The company's announcement comes after the U.S. Centers for Medicare and Medicaid Services notified The SCOOTER Store that it would lose its federal contract for reimbursement of the sale of its products, effective Oct. 26. The federal decision "effectively eliminates" its ability to sell its assets in a Chapter 11 reorganization, so it will liquidate, the company said in its statement to the Express-News.
The SCOOTER Store was one of the industry's leading companies, with TV ads promising freedom and independence to people with limited liability. But critics say the ads convince some seniors that they need a scooter to get around when many don't.
Some members of Congress say the ads lead to hundreds of millions of dollars in unnecessary spending by Medicare, which is only supposed to pay for scooters as a medical necessity when seniors are unable to use a cane, walker or regular wheelchair. According to congressional testimony, Medicare accounted for about 75 percent of The SCOOTER Store's revenue.

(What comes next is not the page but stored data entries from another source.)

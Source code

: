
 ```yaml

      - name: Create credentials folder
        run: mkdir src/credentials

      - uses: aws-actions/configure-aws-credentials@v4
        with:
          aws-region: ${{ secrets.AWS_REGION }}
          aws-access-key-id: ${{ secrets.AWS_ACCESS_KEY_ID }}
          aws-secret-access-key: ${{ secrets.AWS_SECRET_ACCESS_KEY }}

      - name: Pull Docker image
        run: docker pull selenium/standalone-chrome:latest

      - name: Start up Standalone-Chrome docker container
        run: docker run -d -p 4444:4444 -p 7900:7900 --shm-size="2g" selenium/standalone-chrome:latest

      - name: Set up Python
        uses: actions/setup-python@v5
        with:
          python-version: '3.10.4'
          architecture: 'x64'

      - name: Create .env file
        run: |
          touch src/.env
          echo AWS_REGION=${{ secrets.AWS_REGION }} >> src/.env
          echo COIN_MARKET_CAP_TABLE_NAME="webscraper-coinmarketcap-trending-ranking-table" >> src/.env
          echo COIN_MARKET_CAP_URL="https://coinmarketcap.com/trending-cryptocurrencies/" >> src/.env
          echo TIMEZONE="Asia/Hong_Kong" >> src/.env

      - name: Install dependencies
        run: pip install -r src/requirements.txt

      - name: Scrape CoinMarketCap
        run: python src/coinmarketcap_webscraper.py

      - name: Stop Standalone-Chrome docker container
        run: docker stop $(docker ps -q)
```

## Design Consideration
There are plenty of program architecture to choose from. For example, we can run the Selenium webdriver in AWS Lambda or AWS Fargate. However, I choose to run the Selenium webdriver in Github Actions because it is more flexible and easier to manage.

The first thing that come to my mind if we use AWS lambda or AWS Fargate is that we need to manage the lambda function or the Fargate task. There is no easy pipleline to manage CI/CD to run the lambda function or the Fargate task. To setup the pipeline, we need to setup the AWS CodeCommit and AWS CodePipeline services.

In January, salesman Brian Setzer and three other former SCOOTER Store employees told "CBS This Morning" that the company's strategy was to "bulldoze" doctors into writing prescriptions, so people would get the chairs, whether they needed them or not.
"They were just pushing harder and harder to get chairs sold," said Setzer, who later became a federal witness.

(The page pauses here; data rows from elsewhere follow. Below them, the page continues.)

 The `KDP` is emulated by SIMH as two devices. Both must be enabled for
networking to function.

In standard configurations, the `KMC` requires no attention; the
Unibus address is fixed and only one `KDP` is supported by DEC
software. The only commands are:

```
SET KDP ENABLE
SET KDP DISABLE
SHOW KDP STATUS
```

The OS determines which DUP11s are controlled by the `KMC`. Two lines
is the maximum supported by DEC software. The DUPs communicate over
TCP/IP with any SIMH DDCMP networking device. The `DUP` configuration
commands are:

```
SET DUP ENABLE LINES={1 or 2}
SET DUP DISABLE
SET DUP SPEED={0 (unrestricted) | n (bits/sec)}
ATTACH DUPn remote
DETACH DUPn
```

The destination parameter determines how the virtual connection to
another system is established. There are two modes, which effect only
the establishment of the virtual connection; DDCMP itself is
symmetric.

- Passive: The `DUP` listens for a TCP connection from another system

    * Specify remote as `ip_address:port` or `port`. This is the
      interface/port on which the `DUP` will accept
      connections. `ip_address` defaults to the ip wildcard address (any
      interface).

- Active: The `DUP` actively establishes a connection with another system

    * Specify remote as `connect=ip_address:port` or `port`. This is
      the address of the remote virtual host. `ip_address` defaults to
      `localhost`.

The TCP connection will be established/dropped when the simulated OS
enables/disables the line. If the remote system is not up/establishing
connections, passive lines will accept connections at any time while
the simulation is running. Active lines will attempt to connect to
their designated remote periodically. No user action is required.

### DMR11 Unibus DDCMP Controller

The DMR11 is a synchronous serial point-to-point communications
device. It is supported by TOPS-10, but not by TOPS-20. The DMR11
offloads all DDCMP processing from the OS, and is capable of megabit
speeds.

After a doctor has written a prescription, Medicare rarely checks whether the chairs are necessary. A report from the Department of Health and Human Services Inspector General found that industry-wide, 80 percent of Medicare payments for power chairs are made in error, with most going to people who don't need them or lack proof they need them.
From 2009-2012, government auditors found The SCOOTER Store overbilled Medicare by as much as 108 million dollars.
Three former employees of The SCOOTER Store also told "CBS This Morning" the company also ranked doctors based on whether they'd prescribe chairs, and that it had a program specifically to get chairs for people that physicians had already deemed ineligible. Setzer said incessant phone calls and visits wore doctors down.
"They pushed the doctors so hard that they didn't want anything to do with you," he said.
Allegations of Medicare fraud within the industry go back nearly a decade.
The U.S. Justice Department sued The SCOOTER Store in 2005, alleging its advertising enticed seniors to obtain power scooters paid for by Medicare, and the company then sold patients more expensive scooters that they did not want or need. The SCOOTER Store settled that case in 2007 for $4 million.
As part of the settlement, The SCOOTER Store was subject to periodic government reviews. In 2011, the latest review available, government auditors estimated that The SCOOTER Store received between $47 million and $88 million in improper payments for scooters. The company said the government's estimate was flawed and that it was willing to repay $19.5 million in overpayments.
In February of this year, dozens of law officers raided the company's headquarters in New Braunfels.
That city later sued The SCOOTER Store to get back more than $2.6 million in job-creation incentives awarded to the company.
Finally, in April, The SCOOTER Store filed for Chapter 11 bankruptcy protection and laid off 1,500 employees
A message left with the company by The Associated Press was not immediately returned Friday night.